RECORDED DATA below:

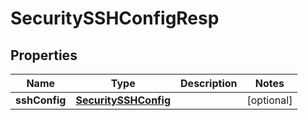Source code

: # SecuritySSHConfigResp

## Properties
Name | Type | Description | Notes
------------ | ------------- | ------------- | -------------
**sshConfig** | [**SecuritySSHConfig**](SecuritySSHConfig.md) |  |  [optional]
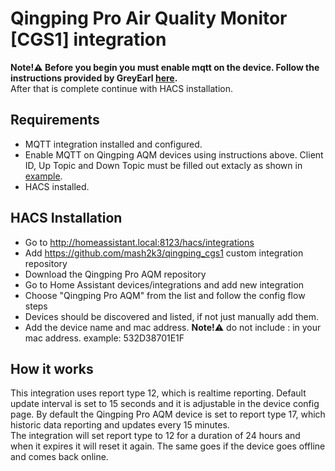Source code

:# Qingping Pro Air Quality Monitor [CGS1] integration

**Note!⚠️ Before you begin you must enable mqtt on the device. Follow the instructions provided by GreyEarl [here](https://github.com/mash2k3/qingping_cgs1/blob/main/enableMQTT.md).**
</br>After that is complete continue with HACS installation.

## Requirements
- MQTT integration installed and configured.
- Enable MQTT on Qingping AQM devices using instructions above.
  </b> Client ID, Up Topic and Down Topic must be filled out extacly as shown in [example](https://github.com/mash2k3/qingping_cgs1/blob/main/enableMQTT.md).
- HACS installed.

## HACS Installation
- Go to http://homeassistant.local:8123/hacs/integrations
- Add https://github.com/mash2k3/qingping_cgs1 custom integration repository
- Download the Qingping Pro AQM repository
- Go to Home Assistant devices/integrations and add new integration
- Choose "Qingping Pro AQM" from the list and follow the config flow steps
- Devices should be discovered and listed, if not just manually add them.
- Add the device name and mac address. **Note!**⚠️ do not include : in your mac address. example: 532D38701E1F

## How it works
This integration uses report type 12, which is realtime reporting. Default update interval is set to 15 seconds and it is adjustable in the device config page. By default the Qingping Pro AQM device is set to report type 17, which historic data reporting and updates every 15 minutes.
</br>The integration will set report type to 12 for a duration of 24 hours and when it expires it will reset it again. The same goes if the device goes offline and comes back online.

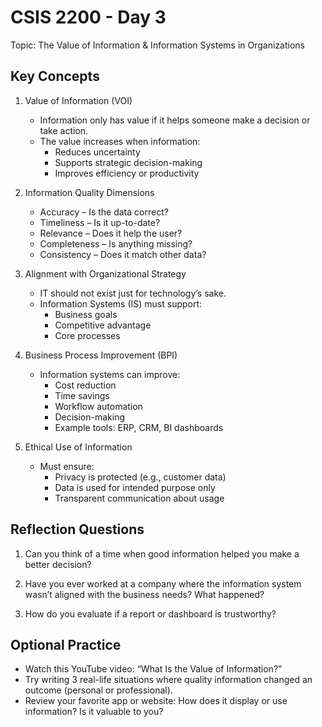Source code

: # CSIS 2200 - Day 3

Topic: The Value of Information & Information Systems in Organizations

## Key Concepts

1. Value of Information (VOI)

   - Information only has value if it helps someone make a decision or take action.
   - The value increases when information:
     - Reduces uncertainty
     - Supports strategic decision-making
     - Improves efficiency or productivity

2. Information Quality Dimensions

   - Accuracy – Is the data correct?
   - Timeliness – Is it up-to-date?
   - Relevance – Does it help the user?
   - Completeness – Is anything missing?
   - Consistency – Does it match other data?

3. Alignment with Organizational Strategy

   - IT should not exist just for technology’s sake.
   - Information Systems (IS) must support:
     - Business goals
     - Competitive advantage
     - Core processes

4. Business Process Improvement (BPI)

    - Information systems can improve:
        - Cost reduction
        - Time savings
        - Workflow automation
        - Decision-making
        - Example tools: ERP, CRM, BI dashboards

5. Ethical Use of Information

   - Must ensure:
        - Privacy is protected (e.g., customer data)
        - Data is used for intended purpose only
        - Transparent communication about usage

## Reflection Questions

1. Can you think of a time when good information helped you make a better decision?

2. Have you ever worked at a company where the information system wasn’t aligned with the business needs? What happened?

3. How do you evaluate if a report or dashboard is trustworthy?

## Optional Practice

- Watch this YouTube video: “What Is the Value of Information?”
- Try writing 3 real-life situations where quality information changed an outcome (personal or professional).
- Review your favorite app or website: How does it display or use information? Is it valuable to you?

End of RECORDED DATA.

■ **INSTRUCTIONS FOR THE TASK**: Search the entries above for the string "https". Copy each line that holds it.

■ **RESULT OF THIS TASK**:
**Note!⚠️ Before you begin you must enable mqtt on the device. Follow the instructions provided by GreyEarl [here](https://github.com/mash2k3/qingping_cgs1/blob/main/enableMQTT.md).**
  </b> Client ID, Up Topic and Down Topic must be filled out extacly as shown in [example](https://github.com/mash2k3/qingping_cgs1/blob/main/enableMQTT.md).
- Add https://github.com/mash2k3/qingping_cgs1 custom integration repository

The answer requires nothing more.